The one whose eyes, close up, look like the whole world.

But then, just as fast as it came, the moment is gone. His smile fades. His jaw tightens. He goes back to sorting through photographs.

“Dad?” I ask, setting down the iPad.

“Hmm?”

“Do you ever take pictures of people’s eyes anymore?”

“Eyes?” he asks, his brow furrowing. Then, a moment later, recognition flashes over his face and he looks up at me, leaning back against the headboard. “Oh, right. The eyes. God, I haven’t thought about those in a long time.”

“You called the project Portals,” I remind him.

He chuckles. “That’s right. Your mom’s eyes were always my favorite.”

“The sunflowers.”

He smiles, looking nostalgic as he stares off into the distance. “Yeah. The sunflowers.” Then, like he’s silently scolding himself for getting distracted, his wistful expression vanishes and he goes back to work.

“So you don’t take those pictures anymore?” I confirm. “I mean, not even as a hobby?”

He laughs like this is the funniest thing he’s heard in a while. “Yeah, in all my spare time between photographing diapers and bottles of shampoo.”

“But the eyes were your passion. You lived for those photographs. They were good. And maybe, if you had kept at it, they would have taken you somewhere amazing.”

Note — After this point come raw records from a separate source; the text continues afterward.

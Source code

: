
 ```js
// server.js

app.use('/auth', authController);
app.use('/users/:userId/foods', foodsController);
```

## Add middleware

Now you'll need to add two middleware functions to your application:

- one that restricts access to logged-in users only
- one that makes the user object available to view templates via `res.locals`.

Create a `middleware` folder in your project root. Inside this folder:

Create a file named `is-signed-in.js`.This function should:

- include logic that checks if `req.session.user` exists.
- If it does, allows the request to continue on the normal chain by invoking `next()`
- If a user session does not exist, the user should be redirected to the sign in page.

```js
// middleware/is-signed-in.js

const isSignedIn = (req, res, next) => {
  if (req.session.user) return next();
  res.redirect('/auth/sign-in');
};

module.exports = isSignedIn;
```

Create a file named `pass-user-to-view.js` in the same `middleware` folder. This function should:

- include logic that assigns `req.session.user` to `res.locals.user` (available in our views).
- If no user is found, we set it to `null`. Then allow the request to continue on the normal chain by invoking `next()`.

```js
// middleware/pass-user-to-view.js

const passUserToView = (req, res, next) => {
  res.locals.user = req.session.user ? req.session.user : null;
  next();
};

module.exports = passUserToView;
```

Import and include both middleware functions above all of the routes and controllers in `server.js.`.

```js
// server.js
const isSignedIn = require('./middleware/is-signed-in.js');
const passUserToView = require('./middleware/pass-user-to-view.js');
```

Dad studies me for a while, like he’s trying to read between my words. Finally, he sighs and says, “Sometimes we have to do things we don’t want to do. Give up on things we love to allow other things to flourish. Sometimes our responsibilities and obligations outweigh our silly whims and childish dreams.”

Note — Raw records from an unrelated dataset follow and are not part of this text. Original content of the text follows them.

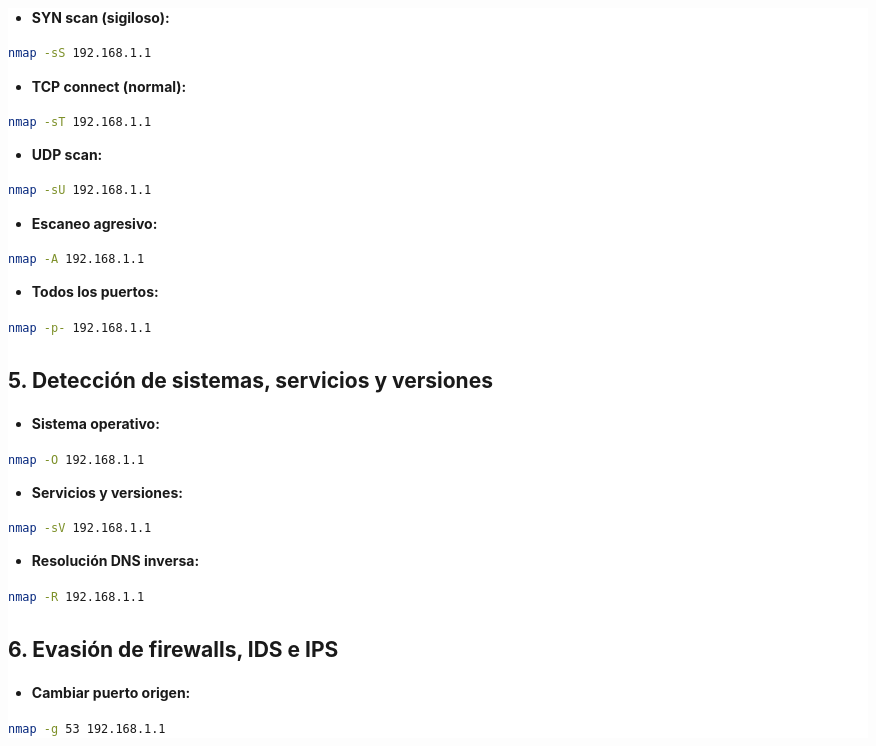 - **SYN scan (sigiloso):**
    

```bash
nmap -sS 192.168.1.1
```

- **TCP connect (normal):**
    

```bash
nmap -sT 192.168.1.1
```

- **UDP scan:**
    

```bash
nmap -sU 192.168.1.1
```

- **Escaneo agresivo:**
    

```bash
nmap -A 192.168.1.1
```

- **Todos los puertos:**
    

```bash
nmap -p- 192.168.1.1
```

## 5. Detección de sistemas, servicios y versiones

- **Sistema operativo:**
    

```bash
nmap -O 192.168.1.1
```

- **Servicios y versiones:**
    

```bash
nmap -sV 192.168.1.1
```

- **Resolución DNS inversa:**
    

```bash
nmap -R 192.168.1.1
```

## 6. Evasión de firewalls, IDS e IPS

- **Cambiar puerto origen:**
    

```bash
nmap -g 53 192.168.1.1
```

Tears well in my eyes at the reminder of what Dad gave up for me. At the sight of this man—this stranger in a hotel room—who bears so little resemblance to my father. My dad is the kind of person who lives for silly whims and childish dreams. He embodies them. He makes adulthood look like an amusement park. Or at least he did.

In another life.

But this person sitting on that bed has none of that. The child in him has been stamped out long ago. I can see that now. He’s lost his whimsy. He’s lost the thing that makes him …

Dad.

I watch him for a long time, taking in his studious expression, wondering where the manchild inside is hiding. Is he even still in there? Or is he gone for good?

I listen to the quiet click, click, click of his selection process for a few moments, then I ask, “Will you take a picture of my eyes?”

The clicking halts. “What? Now?”

I shrug. “Why not?”

“Because I’m busy, Kennedy,” he says, a slight edge to his voice. “And because I don’t do that anymore.”

“Please,” I say quietly. Urgently. It’s enough to make my dad look up.

“Why?” he asks.

“I…” I start to say, my voice cracking. “I can’t explain. I just really need you to do this for me.”

Dad studies me for a few seconds, his brow pinched together to form a lopsided question mark between his eyes. Then he places his laptop on the bed next to him and grabs Magnum from the nightstand.

“C’mon,” he says, standing up and heading toward the bathroom. “This is where we’ll get the best light.”